Material for this task
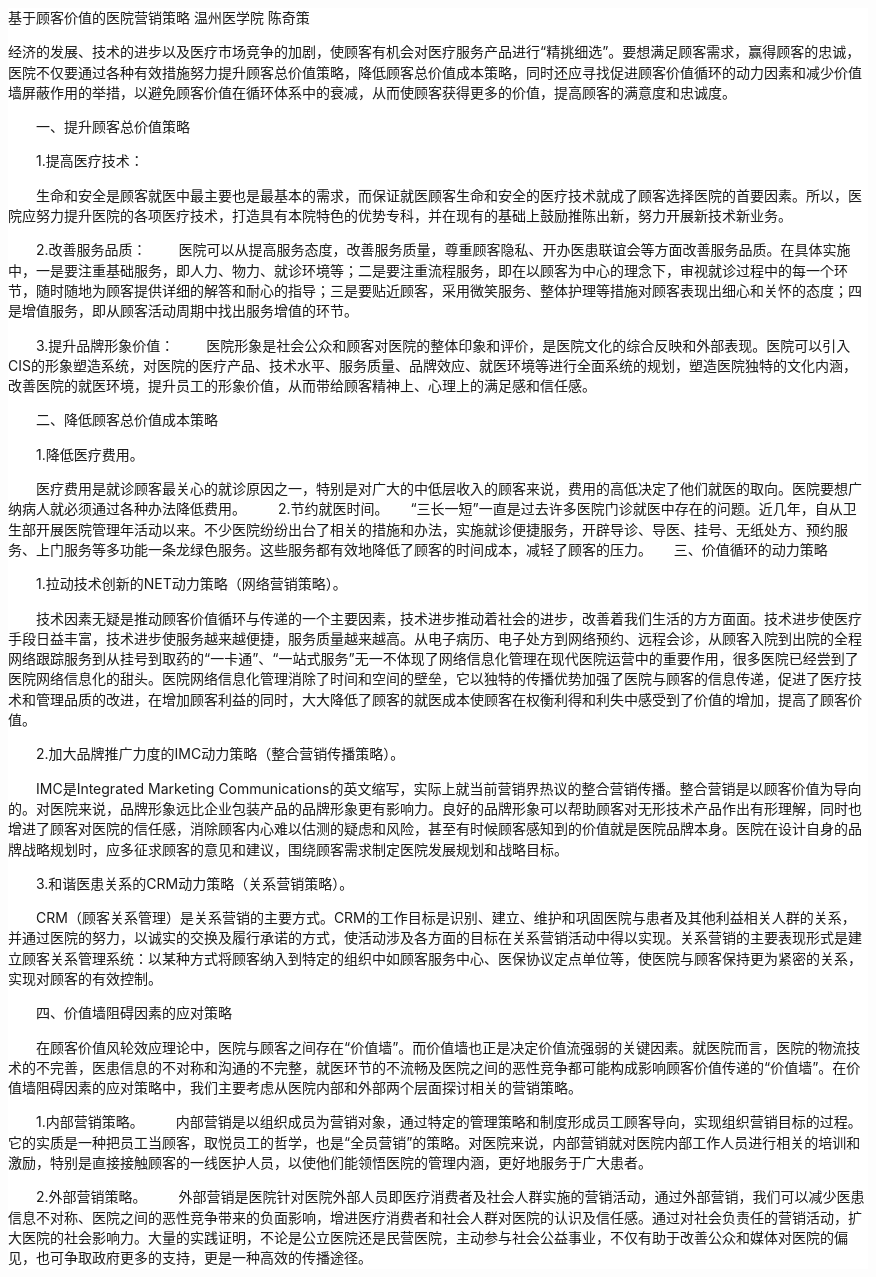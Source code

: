 基于顾客价值的医院营销策略 
温州医学院 陈奇策

经济的发展、技术的进步以及医疗市场竞争的加剧，使顾客有机会对医疗服务产品进行“精挑细选”。要想满足顾客需求，赢得顾客的忠诚，医院不仅要通过各种有效措施努力提升顾客总价值策略，降低顾客总价值成本策略，同时还应寻找促进顾客价值循环的动力因素和减少价值墙屏蔽作用的举措，以避免顾客价值在循环体系中的衰减，从而使顾客获得更多的价值，提高顾客的满意度和忠诚度。

　　一、提升顾客总价值策略
  
　　1.提高医疗技术：
  
　　生命和安全是顾客就医中最主要也是最基本的需求，而保证就医顾客生命和安全的医疗技术就成了顾客选择医院的首要因素。所以，医院应努力提升医院的各项医疗技术，打造具有本院特色的优势专科，并在现有的基础上鼓励推陈出新，努力开展新技术新业务。
  
　　2.改善服务品质：
　　医院可以从提高服务态度，改善服务质量，尊重顾客隐私、开办医患联谊会等方面改善服务品质。在具体实施中，一是要注重基础服务，即人力、物力、就诊环境等；二是要注重流程服务，即在以顾客为中心的理念下，审视就诊过程中的每一个环节，随时随地为顾客提供详细的解答和耐心的指导；三是要贴近顾客，采用微笑服务、整体护理等措施对顾客表现出细心和关怀的态度；四是增值服务，即从顾客活动周期中找出服务增值的环节。
  
　　3.提升品牌形象价值：
　　医院形象是社会公众和顾客对医院的整体印象和评价，是医院文化的综合反映和外部表现。医院可以引入CIS的形象塑造系统，对医院的医疗产品、技术水平、服务质量、品牌效应、就医环境等进行全面系统的规划，塑造医院独特的文化内涵，改善医院的就医环境，提升员工的形象价值，从而带给顾客精神上、心理上的满足感和信任感。
  
　　二、降低顾客总价值成本策略
  
　　1.降低医疗费用。
  
　　医疗费用是就诊顾客最关心的就诊原因之一，特别是对广大的中低层收入的顾客来说，费用的高低决定了他们就医的取向。医院要想广纳病人就必须通过各种办法降低费用。
　　2.节约就医时间。
　
 “三长一短”一直是过去许多医院门诊就医中存在的问题。近几年，自从卫生部开展医院管理年活动以来。不少医院纷纷出台了相关的措施和办法，实施就诊便捷服务，开辟导诊、导医、挂号、无纸处方、预约服务、上门服务等多功能一条龙绿色服务。这些服务都有效地降低了顾客的时间成本，减轻了顾客的压力。
　
 三、价值循环的动力策略
 
　　1.拉动技术创新的NET动力策略（网络营销策略）。
  
　　技术因素无疑是推动顾客价值循环与传递的一个主要因素，技术进步推动着社会的进步，改善着我们生活的方方面面。技术进步使医疗手段日益丰富，技术进步使服务越来越便捷，服务质量越来越高。从电子病历、电子处方到网络预约、远程会诊，从顾客入院到出院的全程网络跟踪服务到从挂号到取药的“一卡通”、“一站式服务”无一不体现了网络信息化管理在现代医院运营中的重要作用，很多医院已经尝到了医院网络信息化的甜头。医院网络信息化管理消除了时间和空间的壁垒，它以独特的传播优势加强了医院与顾客的信息传递，促进了医疗技术和管理品质的改进，在增加顾客利益的同时，大大降低了顾客的就医成本使顾客在权衡利得和利失中感受到了价值的增加，提高了顾客价值。
  
　　2.加大品牌推广力度的IMC动力策略（整合营销传播策略）。
  
　　IMC是Integrated Marketing Communications的英文缩写，实际上就当前营销界热议的整合营销传播。整合营销是以顾客价值为导向的。对医院来说，品牌形象远比企业包装产品的品牌形象更有影响力。良好的品牌形象可以帮助顾客对无形技术产品作出有形理解，同时也增进了顾客对医院的信任感，消除顾客内心难以估测的疑虑和风险，甚至有时候顾客感知到的价值就是医院品牌本身。医院在设计自身的品牌战略规划时，应多征求顾客的意见和建议，围绕顾客需求制定医院发展规划和战略目标。
  
　　3.和谐医患关系的CRM动力策略（关系营销策略）。
  
　　CRM（顾客关系管理）是关系营销的主要方式。CRM的工作目标是识别、建立、维护和巩固医院与患者及其他利益相关人群的关系，并通过医院的努力，以诚实的交换及履行承诺的方式，使活动涉及各方面的目标在关系营销活动中得以实现。关系营销的主要表现形式是建立顾客关系管理系统：以某种方式将顾客纳入到特定的组织中如顾客服务中心、医保协议定点单位等，使医院与顾客保持更为紧密的关系，实现对顾客的有效控制。
  
　　四、价值墙阻碍因素的应对策略
  
　　在顾客价值风轮效应理论中，医院与顾客之间存在“价值墙”。而价值墙也正是决定价值流强弱的关键因素。就医院而言，医院的物流技术的不完善，医患信息的不对称和沟通的不完整，就医环节的不流畅及医院之间的恶性竞争都可能构成影响顾客价值传递的“价值墙”。在价值墙阻碍因素的应对策略中，我们主要考虑从医院内部和外部两个层面探讨相关的营销策略。
  
　　1.内部营销策略。
　　内部营销是以组织成员为营销对象，通过特定的管理策略和制度形成员工顾客导向，实现组织营销目标的过程。它的实质是一种把员工当顾客，取悦员工的哲学，也是“全员营销”的策略。对医院来说，内部营销就对医院内部工作人员进行相关的培训和激励，特别是直接接触顾客的一线医护人员，以使他们能领悟医院的管理内涵，更好地服务于广大患者。
  
　　2.外部营销策略。
　　外部营销是医院针对医院外部人员即医疗消费者及社会人群实施的营销活动，通过外部营销，我们可以减少医患信息不对称、医院之间的恶性竞争带来的负面影响，增进医疗消费者和社会人群对医院的认识及信任感。通过对社会负责任的营销活动，扩大医院的社会影响力。大量的实践证明，不论是公立医院还是民营医院，主动参与社会公益事业，不仅有助于改善公众和媒体对医院的偏见，也可争取政府更多的支持，更是一种高效的传播途径。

Work order
In the entries above, find every line holding the word "降低顾客总价值成本策略" and copy it out.

Answer box
经济的发展、技术的进步以及医疗市场竞争的加剧，使顾客有机会对医疗服务产品进行“精挑细选”。要想满足顾客需求，赢得顾客的忠诚，医院不仅要通过各种有效措施努力提升顾客总价值策略，降低顾客总价值成本策略，同时还应寻找促进顾客价值循环的动力因素和减少价值墙屏蔽作用的举措，以避免顾客价值在循环体系中的衰减，从而使顾客获得更多的价值，提高顾客的满意度和忠诚度。
　　二、降低顾客总价值成本策略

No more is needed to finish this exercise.